Hardening properties, water resistance and associated micro-mechanism of nano-modified calcium sulphoaluminate cement

Abstract

Calcium sulphoaluminate cement (CSA) is considered a sustainable alternative to traditional Portland cement to reduce CO2 emissions. To further improve the hardening properties and water resistance of CSA and advance its extensive special engineering application, nanoparticles including nano-SiO2 (NS), nano-MgO (NM) and nano-Al2O3 (NA) were used as nano-modifiers for CSA. The effects of nanoparticles dosage on the setting time, compressive strength and water resistance of nano-modified CSA were experimentally evaluated, and the micro-mechanisms were also clarified by conducting X-ray diffraction (XRD), scanning electron microscopy (SEM) and thermogravimetric analysis (TG) tests.
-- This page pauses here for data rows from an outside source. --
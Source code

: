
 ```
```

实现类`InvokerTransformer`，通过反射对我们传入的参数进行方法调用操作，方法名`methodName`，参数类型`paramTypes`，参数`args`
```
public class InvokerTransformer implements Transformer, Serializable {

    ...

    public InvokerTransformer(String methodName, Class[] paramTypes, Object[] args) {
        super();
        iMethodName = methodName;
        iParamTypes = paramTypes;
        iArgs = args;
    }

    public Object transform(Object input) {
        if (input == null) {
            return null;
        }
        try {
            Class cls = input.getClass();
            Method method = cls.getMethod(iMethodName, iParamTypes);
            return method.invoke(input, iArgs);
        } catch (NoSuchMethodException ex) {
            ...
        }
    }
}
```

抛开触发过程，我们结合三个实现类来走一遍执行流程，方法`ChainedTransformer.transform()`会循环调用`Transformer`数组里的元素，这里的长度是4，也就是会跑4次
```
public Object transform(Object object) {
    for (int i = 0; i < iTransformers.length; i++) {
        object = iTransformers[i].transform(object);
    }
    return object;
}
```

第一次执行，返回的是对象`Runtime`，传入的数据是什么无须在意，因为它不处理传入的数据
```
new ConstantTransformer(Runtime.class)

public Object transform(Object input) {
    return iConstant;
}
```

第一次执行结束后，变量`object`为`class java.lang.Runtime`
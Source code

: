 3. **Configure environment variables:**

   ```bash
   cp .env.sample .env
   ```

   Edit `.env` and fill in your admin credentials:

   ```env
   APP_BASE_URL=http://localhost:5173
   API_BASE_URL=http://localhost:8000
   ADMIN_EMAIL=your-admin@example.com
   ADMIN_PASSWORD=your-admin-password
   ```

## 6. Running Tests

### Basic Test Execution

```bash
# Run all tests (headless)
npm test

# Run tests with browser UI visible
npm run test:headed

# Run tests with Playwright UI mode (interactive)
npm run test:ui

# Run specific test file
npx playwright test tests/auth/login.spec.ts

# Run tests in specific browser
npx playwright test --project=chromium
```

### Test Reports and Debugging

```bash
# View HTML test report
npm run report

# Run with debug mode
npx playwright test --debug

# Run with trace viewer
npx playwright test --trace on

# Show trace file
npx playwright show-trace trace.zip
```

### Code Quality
The results showed that incorporating nanoparticles into CSA obviously shortened the initial and final setting times. The appropriate addition of nanoparticles effectively enhanced the compressive strength of CSA, and the optimum dosages of NS, NM, and NA were respectively determined to be 0.5%, 1.0%, and 0.5%. Water immersion decreased the bonding strength of CSA, and adding nanoparticles can effectively weaken this water-induced deterioration effect. Under water immersion environment, the optimum dosages of nanoparticles would be increased to obtain the highest residual water immersion strength and minimum strength loss rate. The generation of ettringite was mainly responsible for the compressive strength and water resistance improvements of nano-modified CSA. The hydration process of nano-modified CSA was clarified and the corresponding micro-mechanism model was proposed. Furthermore, the benefits and challenges of using nano-modified CSA were also analyzed, advancing its widespread application in rapid repair of special engineering.